Starting with the line that contains "0. Forward time cost for each model." and stopping after the line that contains "### Check the performance", return each line below exactly as written, with no others.

-- Opening Marker --

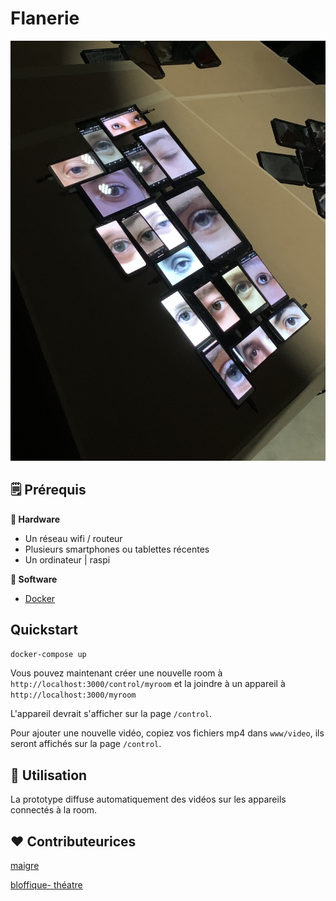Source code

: # Flanerie
![Plusieurs smartphones et tablettes sonr accolés les uns au autres, sur chaque écran des vidéo d'oeils son diffusés](media/IMG_7490.jpeg)

## 🗒 Prérequis

**🔨 Hardware**
- Un réseau wifi / routeur
- Plusieurs smartphones ou tablettes récentes
- Un ordinateur | raspi

**💽 Software**
- [Docker](https://docs.docker.com/get-docker/)

## Quickstart

```bash
docker-compose up
```

Vous pouvez maintenant créer une nouvelle room à `http://localhost:3000/control/myroom` et la joindre à un appareil à `http://localhost:3000/myroom`

L'appareil devrait s'afficher sur la page `/control`.

Pour ajouter une nouvelle vidéo, copiez vos fichiers mp4 dans `www/video`, ils seront affichés sur la page `/control`.

## 🚴 Utilisation

La prototype diffuse automatiquement des vidéos sur les appareils connectés à la room.

## ❤️ Contributeurices
[maigre](https://github.com/maigre) 

[bloffique- théatre](https://bloffique-theatre.com/)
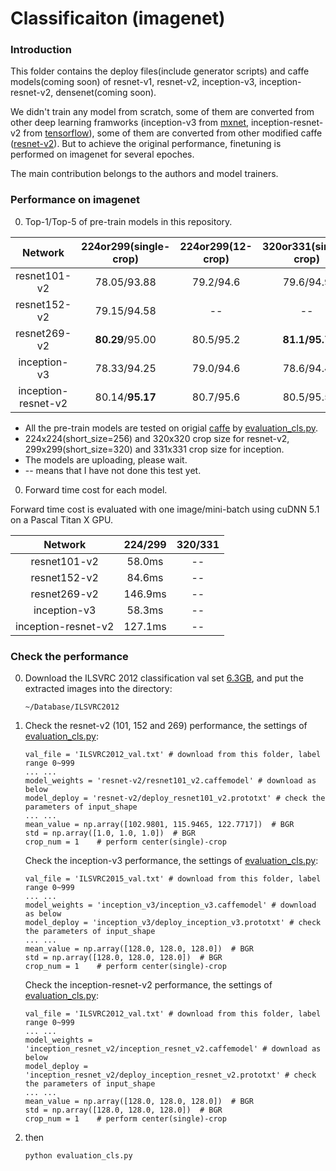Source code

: # Classificaiton (imagenet)


### Introduction
This folder contains the deploy files(include generator scripts) and caffe models(coming soon) of resnet-v1, resnet-v2, inception-v3, inception-resnet-v2, densenet(coming soon).

We didn't train any model from scratch, some of them are converted from other deep learning framworks (inception-v3 from [mxnet](https://github.com/dmlc/mxnet-model-gallery/blob/master/imagenet-1k-inception-v3.md), inception-resnet-v2 from [tensorflow](https://github.com/tensorflow/models/blob/master/slim/nets/inception_resnet_v2.py)), some of them are converted from other modified caffe ([resnet-v2](https://github.com/yjxiong/caffe/tree/mem)). But to achieve the original performance, finetuning is performed on imagenet for several epoches. 

The main contribution belongs to the authors and model trainers.

### Performance on imagenet
0. Top-1/Top-5 of pre-train models in this repository.

 Network|224or299(single-crop)|224or299(12-crop)|320or331(single-crop)|320or331(12-crop)
 :---:|:---:|:---:|:---:|:---:
 resnet101-v2| 78.05/93.88 | 79.2/94.6 | 79.6/94.9 | 80.4/95.4 
 resnet152-v2| 79.15/94.58 | -- | -- | -- 
 resnet269-v2| **80.29**/95.00 | 80.5/95.2 | **81.1/95.7** | -- 
 inception-v3| 78.33/94.25 | 79.0/94.6 | 78.6/94.4 | 79.9/95.1 
 inception-resnet-v2| 80.14/**95.17** | 80.7/95.6 | 80.5/95.5 | -- 

 - All the pre-train models are tested on origial [caffe](https://github.com/BVLC/caffe) by [evaluation_cls.py](https://github.com/soeaver/caffe-model/blob/master/cls/evaluation_cls.py).
 - 224x224(short_size=256) and 320x320 crop size for resnet-v2, 299x299(short_size=320) and 331x331 crop size for inception.
 - The models are uploading, please wait.
 - -- means that I have not done this test yet.
 
0. Forward time cost for each model.

 Forward time cost is evaluated with one image/mini-batch using cuDNN 5.1 on a Pascal Titan X GPU.

 Network|224/299|320/331
 :---:|:---:|:---:
 resnet101-v2| 58.0ms | --
 resnet152-v2| 84.6ms | --
 resnet269-v2| 146.9ms | --
 inception-v3| 58.3ms | --
 inception-resnet-v2| 127.1ms | --

### Check the performance
0. Download the ILSVRC 2012 classification val set [6.3GB](http://www.image-net.org/challenges/LSVRC/2012/nnoupb/ILSVRC2012_img_val.tar), and put the extracted images into the directory:
    ```
    ~/Database/ILSVRC2012
    ```

0. Check the resnet-v2 (101, 152 and 269) performance, the settings of [evaluation_cls.py](https://github.com/soeaver/caffe-model/blob/master/cls/evaluation_cls.py):
   
    ```
    val_file = 'ILSVRC2012_val.txt' # download from this folder, label range 0~999
    ... ...
    model_weights = 'resnet-v2/resnet101_v2.caffemodel' # download as below
    model_deploy = 'resnet-v2/deploy_resnet101_v2.prototxt' # check the parameters of input_shape
    ... ...
    mean_value = np.array([102.9801, 115.9465, 122.7717])  # BGR
    std = np.array([1.0, 1.0, 1.0])  # BGR
    crop_num = 1    # perform center(single)-crop
    ```

    Check the inception-v3 performance, the settings of [evaluation_cls.py](https://github.com/soeaver/caffe-model/blob/master/cls/evaluation_cls.py):
   
    ```
    val_file = 'ILSVRC2015_val.txt' # download from this folder, label range 0~999
    ... ...
    model_weights = 'inception_v3/inception_v3.caffemodel' # download as below
    model_deploy = 'inception_v3/deploy_inception_v3.prototxt' # check the parameters of input_shape
    ... ...
    mean_value = np.array([128.0, 128.0, 128.0])  # BGR
    std = np.array([128.0, 128.0, 128.0])  # BGR
    crop_num = 1    # perform center(single)-crop
    ```
    
    Check the inception-resnet-v2 performance, the settings of [evaluation_cls.py](https://github.com/soeaver/caffe-model/blob/master/cls/evaluation_cls.py):
   
    ```
    val_file = 'ILSVRC2012_val.txt' # download from this folder, label range 0~999
    ... ...
    model_weights = 'inception_resnet_v2/inception_resnet_v2.caffemodel' # download as below
    model_deploy = 'inception_resnet_v2/deploy_inception_resnet_v2.prototxt' # check the parameters of input_shape
    ... ...
    mean_value = np.array([128.0, 128.0, 128.0])  # BGR
    std = np.array([128.0, 128.0, 128.0])  # BGR
    crop_num = 1    # perform center(single)-crop
    ```
    
0. then
    ```
    python evaluation_cls.py
    ```
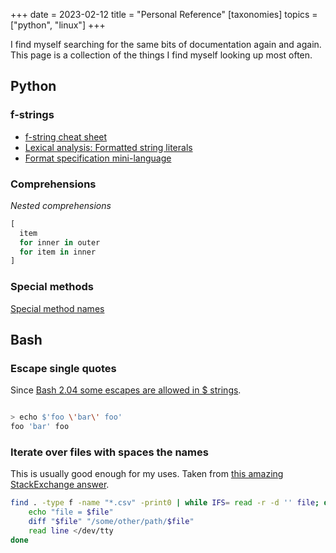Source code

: +++
date = 2023-02-12
title = "Personal Reference"
[taxonomies]
topics = ["python", "linux"]
+++

I find myself searching for the same bits of documentation again and again. This page
is a collection of the things I find myself looking up most often.

## Python

### f-strings

- [f-string cheat sheet](https://fstring.help/cheat/)
- [Lexical analysis: Formatted string literals](https://docs.python.org/3/reference/lexical_analysis.html#f-strings)
- [Format specification mini-language](https://docs.python.org/3/library/string.html#formatspec)

### Comprehensions

*Nested comprehensions*
```python
[
  item 
  for inner in outer
  for item in inner
]
```

### Special methods

[Special method names](https://docs.python.org/3/reference/datamodel.html#special-method-names)

## Bash

### Escape single quotes

Since [Bash 2.04 some escapes are allowed in $ strings](https://stackoverflow.com/a/16605140/15720).

```bash

> echo $'foo \'bar\' foo'
foo 'bar' foo
```

### Iterate over files with spaces the names

This is usually good enough for my uses. Taken from [this amazing StackExchange answer](https://unix.stackexchange.com/a/9499/443570).

```bash
find . -type f -name "*.csv" -print0 | while IFS= read -r -d '' file; do
    echo "file = $file"
    diff "$file" "/some/other/path/$file"
    read line </dev/tty
done
```
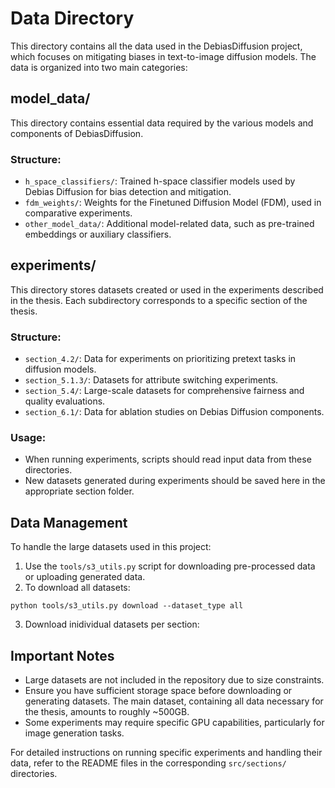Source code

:# Data Directory

This directory contains all the data used in the DebiasDiffusion project, which focuses on mitigating biases in text-to-image diffusion models. The data is organized into two main categories:

## model_data/

This directory contains essential data required by the various models and components of DebiasDiffusion.

### Structure:
- `h_space_classifiers/`: Trained h-space classifier models used by Debias Diffusion for bias detection and mitigation.
- `fdm_weights/`: Weights for the Finetuned Diffusion Model (FDM), used in comparative experiments.
- `other_model_data/`: Additional model-related data, such as pre-trained embeddings or auxiliary classifiers.

## experiments/

This directory stores datasets created or used in the experiments described in the thesis. Each subdirectory corresponds to a specific section of the thesis.

### Structure:
- `section_4.2/`: Data for experiments on prioritizing pretext tasks in diffusion models.
- `section_5.1.3/`: Datasets for attribute switching experiments.
- `section_5.4/`: Large-scale datasets for comprehensive fairness and quality evaluations.
- `section_6.1/`: Data for ablation studies on Debias Diffusion components.

### Usage:
- When running experiments, scripts should read input data from these directories.
- New datasets generated during experiments should be saved here in the appropriate section folder.

## Data Management

To handle the large datasets used in this project:

1. Use the `tools/s3_utils.py` script for downloading pre-processed data or uploading generated data.
2. To download all datasets:
  ```
  python tools/s3_utils.py download --dataset_type all
  ```
3. Download inidividual datasets per section:

## Important Notes

- Large datasets are not included in the repository due to size constraints.
- Ensure you have sufficient storage space before downloading or generating datasets. 
  The main dataset, containing all data necessary for the thesis, amounts to roughly ~500GB.
- Some experiments may require specific GPU capabilities, particularly for image generation tasks.

For detailed instructions on running specific experiments and handling their data, refer to the README files in the corresponding `src/sections/` directories.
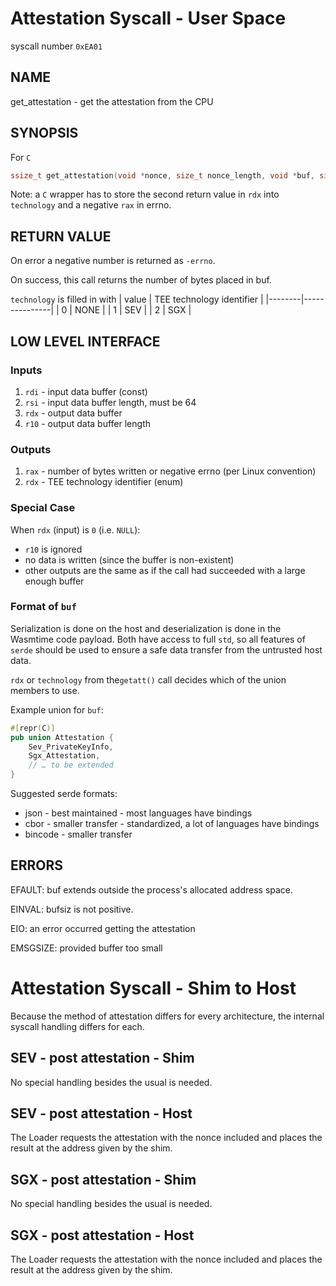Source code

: # Attestation Syscall - User Space

syscall number `0xEA01`

## NAME

get_attestation - get the attestation from the CPU

## SYNOPSIS

For `C`
```C
ssize_t get_attestation(void *nonce, size_t nonce_length, void *buf, size_t buf_length, size_t *technology);
```

Note: a `C` wrapper has to store the second return value in `rdx` into `technology` and a negative `rax` in errno.

## RETURN VALUE

On error a negative number is returned as `-errno`.

On success, this call returns the number of bytes placed in buf.

`technology` is filled in with
| value | TEE technology identifier  |
|--------|---------------|
| 0       | NONE  |
| 1       | SEV  |
| 2       | SGX |


## LOW LEVEL INTERFACE

### Inputs

1. `rdi` - input data buffer (const)
2. `rsi` - input data buffer length, must be 64
3. `rdx` - output data buffer
4. `r10` - output data buffer length

### Outputs

1. `rax` - number of bytes written or negative errno (per Linux convention)
2. `rdx` - TEE technology identifier (enum)

### Special Case

When `rdx` (input) is `0` (i.e. `NULL`):
* `r10` is ignored
* no data is written (since the buffer is non-existent)
* other outputs are the same as if the call had succeeded with a large enough buffer

### Format of `buf`

Serialization is done on the host and deserialization is done in the Wasmtime code payload. Both have access to full `std`, so
all features of `serde` should be used to ensure a safe data transfer from the untrusted host data.

`rdx` or `technology` from the`getatt()` call decides which of the union members to use.

Example union for `buf`:
```rust
#[repr(C)]
pub union Attestation {
    Sev_PrivateKeyInfo,
    Sgx_Attestation,
    // … to be extended
}
```

Suggested serde formats:
* json - best maintained - most languages have bindings
* cbor - smaller transfer - standardized, a lot of languages have bindings
* bincode - smaller transfer

## ERRORS

EFAULT: buf extends outside the process's allocated address space.

EINVAL: bufsiz is not positive.

EIO: an error occurred getting the attestation

EMSGSIZE: provided buffer too small

# Attestation Syscall - Shim to Host

Because the method of attestation differs for every architecture, the internal syscall handling differs for each.


## SEV - post attestation - Shim

No special handling besides the usual is needed.

## SEV - post attestation - Host

The Loader requests the attestation with the nonce included and places the result at the address given by the shim.

## SGX - post attestation - Shim

No special handling besides the usual is needed.

## SGX - post attestation - Host

The Loader requests the attestation with the nonce included and places the result at the address given by the shim.
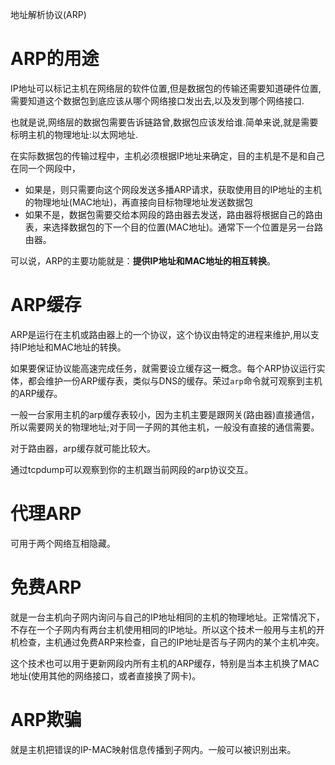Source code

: 地址解析协议(ARP)

# ARP的用途

IP地址可以标记主机在网络层的软件位置,但是数据包的传输还需要知道硬件位置,需要知道这个数据包到底应该从哪个网络接口发出去,以及发到哪个网络接口.

也就是说,网络层的数据包需要告诉链路曾,数据包应该发给谁.简单来说,就是需要标明主机的物理地址:以太网地址.

在实际数据包的传输过程中，主机必须根据IP地址来确定，目的主机是不是和自己在同一个网段中，

* 如果是，则只需要向这个网段发送多播ARP请求，获取使用目的IP地址的主机的物理地址(MAC地址)，再直接向目标物理地址发送数据包
* 如果不是，数据包需要交给本网段的路由器去发送，路由器将根据自己的路由表，来选择数据包的下一个目的位置(MAC地址)。通常下一个位置是另一台路由器。

可以说，ARP的主要功能就是：**提供IP地址和MAC地址的相互转换**。

# ARP缓存

ARP是运行在主机或路由器上的一个协议，这个协议由特定的进程来维护,用以支持IP地址和MAC地址的转换。

如果要保证协议能高速完成任务，就需要设立缓存这一概念。每个ARP协议运行实体，都会维护一份ARP缓存表，类似与DNS的缓存。荣过```arp```命令就可观察到主机的ARP缓存。

一般一台家用主机的arp缓存表较小，因为主机主要是跟网关(路由器)直接通信，所以需要网关的物理地址;对于同一子网的其他主机，一般没有直接的通信需要。

对于路由器，arp缓存就可能比较大。

通过tcpdump可以观察到你的主机跟当前网段的arp协议交互。

# 代理ARP

可用于两个网络互相隐藏。

# 免费ARP

就是一台主机向子网内询问与自己的IP地址相同的主机的物理地址。正常情况下，不存在一个子网内有两台主机使用相同的IP地址。所以这个技术一般用与主机的开机检查，主机通过免费ARP来检查，自己的IP地址是否与子网内的某个主机冲突。

这个技术也可以用于更新网段内所有主机的ARP缓存，特别是当本主机换了MAC地址(使用其他的网络接口，或者直接换了网卡)。

# ARP欺骗

就是主机把错误的IP-MAC映射信息传播到子网内。一般可以被识别出来。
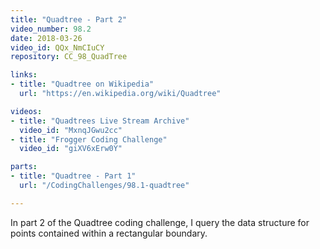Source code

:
 ```yaml
---
title: "Quadtree - Part 2"
video_number: 98.2
date: 2018-03-26
video_id: QQx_NmCIuCY
repository: CC_98_QuadTree

links:
- title: "Quadtree on Wikipedia"
  url: "https://en.wikipedia.org/wiki/Quadtree"

videos:
- title: "Quadtrees Live Stream Archive"
  video_id: "MxnqJGwu2cc"
- title: "Frogger Coding Challenge"
  video_id: "giXV6xErw0Y"

parts:
- title: "Quadtree - Part 1"
  url: "/CodingChallenges/98.1-quadtree"

---
```


In part 2 of the Quadtree coding challenge, I query the data structure for points contained within a rectangular boundary.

-- Closing Marker --

OUTPUT:
0. Forward time cost for each model.

 Forward time cost is evaluated with one image/mini-batch using cuDNN 5.1 on a Pascal Titan X GPU.

 Network|224/299|320/331
 :---:|:---:|:---:
 resnet101-v2| 58.0ms | --
 resnet152-v2| 84.6ms | --
 resnet269-v2| 146.9ms | --
 inception-v3| 58.3ms | --
 inception-resnet-v2| 127.1ms | --

### Check the performance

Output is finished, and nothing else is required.